Previously on VentureCake we’ve discussed using RDesktop’s seamless RDP to launch apps from a VM, but VirtualBox 1.5 makes the process a lot simpler:

  • Install the virtualbox package
  • Click ApplicationsSystem ToolsInnotek VirtualBox
  • Make a VM, pop in a Windows CD and install.
  • Windows, click DevicesInstall Guest Additions, click Allow lots, and let Windows reboot.

That’s all. So how does it work?

The good

  • Seamless virtualization just works (with one caveat - see below). Hit Ctrl L to launch seamless mode. The Windows desktop is replaced by the Windows taskbar sitting above the GNOME panel.
  • Virtualbox has two windows - one with the VM controls (start, stop, edit settings, etc), and one with the VM itself. The control window can be closed with the VM still running, so you just have the Windows taskbar without any config tools shown. It’s simple and works well.
  • Virtualbox provides packages for an insane amount of distros.

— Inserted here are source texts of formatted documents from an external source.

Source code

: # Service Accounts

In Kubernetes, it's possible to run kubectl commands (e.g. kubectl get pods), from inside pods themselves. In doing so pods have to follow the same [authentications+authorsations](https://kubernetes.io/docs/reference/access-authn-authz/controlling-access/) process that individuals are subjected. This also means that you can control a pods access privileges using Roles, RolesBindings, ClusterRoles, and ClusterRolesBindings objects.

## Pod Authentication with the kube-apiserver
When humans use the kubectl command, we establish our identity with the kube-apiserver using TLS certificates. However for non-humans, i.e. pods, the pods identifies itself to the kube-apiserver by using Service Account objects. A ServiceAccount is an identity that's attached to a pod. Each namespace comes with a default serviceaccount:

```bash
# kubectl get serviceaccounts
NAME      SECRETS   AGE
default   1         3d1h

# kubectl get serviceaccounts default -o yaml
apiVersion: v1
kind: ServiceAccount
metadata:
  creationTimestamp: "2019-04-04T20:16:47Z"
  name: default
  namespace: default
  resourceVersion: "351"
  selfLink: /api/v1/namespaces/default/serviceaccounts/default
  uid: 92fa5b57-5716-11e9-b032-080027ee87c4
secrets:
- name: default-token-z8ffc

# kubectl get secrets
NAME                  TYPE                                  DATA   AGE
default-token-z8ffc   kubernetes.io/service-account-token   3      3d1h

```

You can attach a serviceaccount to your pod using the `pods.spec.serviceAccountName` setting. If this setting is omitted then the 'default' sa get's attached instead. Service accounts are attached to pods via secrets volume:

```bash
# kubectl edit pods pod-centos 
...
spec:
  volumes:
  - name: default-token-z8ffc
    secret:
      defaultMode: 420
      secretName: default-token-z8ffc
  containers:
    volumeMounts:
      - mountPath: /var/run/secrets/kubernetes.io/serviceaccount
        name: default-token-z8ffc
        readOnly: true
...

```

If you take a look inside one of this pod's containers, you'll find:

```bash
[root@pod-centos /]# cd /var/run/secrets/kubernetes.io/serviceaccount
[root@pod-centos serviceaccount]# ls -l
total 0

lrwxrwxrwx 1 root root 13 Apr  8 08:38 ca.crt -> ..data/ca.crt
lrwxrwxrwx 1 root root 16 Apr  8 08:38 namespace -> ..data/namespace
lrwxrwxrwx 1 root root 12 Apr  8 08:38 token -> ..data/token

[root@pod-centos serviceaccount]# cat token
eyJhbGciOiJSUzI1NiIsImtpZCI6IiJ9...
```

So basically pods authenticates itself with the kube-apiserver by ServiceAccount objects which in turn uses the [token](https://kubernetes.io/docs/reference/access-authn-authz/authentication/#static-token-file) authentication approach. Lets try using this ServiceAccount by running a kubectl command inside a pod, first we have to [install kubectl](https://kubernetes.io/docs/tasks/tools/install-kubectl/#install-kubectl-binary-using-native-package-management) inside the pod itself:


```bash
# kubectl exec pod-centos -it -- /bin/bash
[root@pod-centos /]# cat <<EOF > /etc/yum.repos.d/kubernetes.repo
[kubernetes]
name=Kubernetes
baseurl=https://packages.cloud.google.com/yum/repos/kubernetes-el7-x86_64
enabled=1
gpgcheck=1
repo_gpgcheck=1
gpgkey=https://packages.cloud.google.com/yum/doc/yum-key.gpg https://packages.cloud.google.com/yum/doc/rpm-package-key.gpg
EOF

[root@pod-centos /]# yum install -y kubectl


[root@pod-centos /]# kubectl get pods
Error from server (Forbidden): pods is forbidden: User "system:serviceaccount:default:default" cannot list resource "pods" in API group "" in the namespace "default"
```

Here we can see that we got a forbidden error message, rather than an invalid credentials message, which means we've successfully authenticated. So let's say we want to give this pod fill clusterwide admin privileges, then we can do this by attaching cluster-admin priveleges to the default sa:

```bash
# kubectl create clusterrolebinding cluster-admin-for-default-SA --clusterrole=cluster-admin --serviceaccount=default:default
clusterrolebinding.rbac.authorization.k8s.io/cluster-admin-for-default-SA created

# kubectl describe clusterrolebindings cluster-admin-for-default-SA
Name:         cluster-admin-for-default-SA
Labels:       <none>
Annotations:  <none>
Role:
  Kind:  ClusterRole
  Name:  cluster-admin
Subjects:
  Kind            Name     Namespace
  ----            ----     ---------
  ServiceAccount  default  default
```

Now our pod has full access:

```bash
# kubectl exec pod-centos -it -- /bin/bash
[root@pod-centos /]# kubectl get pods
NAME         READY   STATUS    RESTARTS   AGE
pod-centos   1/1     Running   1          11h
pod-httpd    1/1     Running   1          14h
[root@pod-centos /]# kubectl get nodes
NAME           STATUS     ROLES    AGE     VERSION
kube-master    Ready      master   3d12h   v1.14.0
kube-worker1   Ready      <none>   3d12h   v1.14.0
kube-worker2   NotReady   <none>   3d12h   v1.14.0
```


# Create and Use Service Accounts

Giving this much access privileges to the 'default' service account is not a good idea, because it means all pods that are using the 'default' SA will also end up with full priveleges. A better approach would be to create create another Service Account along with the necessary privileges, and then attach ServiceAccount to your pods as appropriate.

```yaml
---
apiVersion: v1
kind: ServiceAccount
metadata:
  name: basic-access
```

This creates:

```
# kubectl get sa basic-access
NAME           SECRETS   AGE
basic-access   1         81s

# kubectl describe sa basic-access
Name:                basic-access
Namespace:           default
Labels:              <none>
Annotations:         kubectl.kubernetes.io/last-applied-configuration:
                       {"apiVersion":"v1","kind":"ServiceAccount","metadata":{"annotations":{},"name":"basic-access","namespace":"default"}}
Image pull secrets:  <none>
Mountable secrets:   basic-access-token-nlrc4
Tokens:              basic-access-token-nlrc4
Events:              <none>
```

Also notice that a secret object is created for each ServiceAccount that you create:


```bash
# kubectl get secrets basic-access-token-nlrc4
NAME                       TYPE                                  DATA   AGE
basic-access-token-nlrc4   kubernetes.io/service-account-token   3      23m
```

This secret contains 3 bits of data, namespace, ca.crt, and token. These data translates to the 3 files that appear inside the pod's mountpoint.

You can update VirtualBox at the same time as all your other apps via their APT repositories. Something VMware (who still provide Workstation in RPM format only) could learn from.

The bad

  • The VirtualBox manual doesn’t mention this, but seamless virtualization requires desktop effects (GNOME’s desktop effects, Compiz Fusion, etc) to be be disabled. Otherwise minimizing windows apps will leave bits of the Windows desktop around. Since more Linux distribution will be turning this on by default, this needs to be fixed. In Ubuntu 7.04, click System PreferencesDesktop Effects. Compositing is an increasingly important part of the Linux desktop in 2007, and something many distributions are turning on by default - this needs to be fixed.
  • Windows apps show up on the Windows taskbar only, not the Gnome taskbar. More integration would be nice.
  • We’ve had major probs with VirtualBox 1.5 networking. The manual mentions that in the default NAT mode ‘the virtual machine receives its network address and configuration on the private network from a DHCP server integrated into VirtualBox‘. But the VM doesn’t get a response via DHCP, there’s no dhcp process running on the host, and we can’t find any files relating to dhcp installed by the virtualbox package. The problems may be caused by upgrading from a previous Virtualbox release, but really, this shouldn’t be hard. Here it’s VirtualBox that could learn from VMware, who makes NAT networking a snap.
  • There are no packages for the VirtualBox Open Source edition, and, oddly, it’s hard to find info about licensing the regular version for more than personal use. Hey VirtualBox, we’re happy to pay for business use - tell us where to send our money!

The Ugly

VirtualBox looks a little 1995. It’s a bit Gangsta’s Paradise, a bit Batman Forever, a bit, well, naff looking. If they can’t use GTK themes like every other app, they should at least make it prettier.


VMware server is more polished and has easier networking, but once your VM is up and working, seamlessness is an essential feature that makes VirtualBox the better platform for running that odd Windows app.

Now where’s a simple, good looking Xen GUI?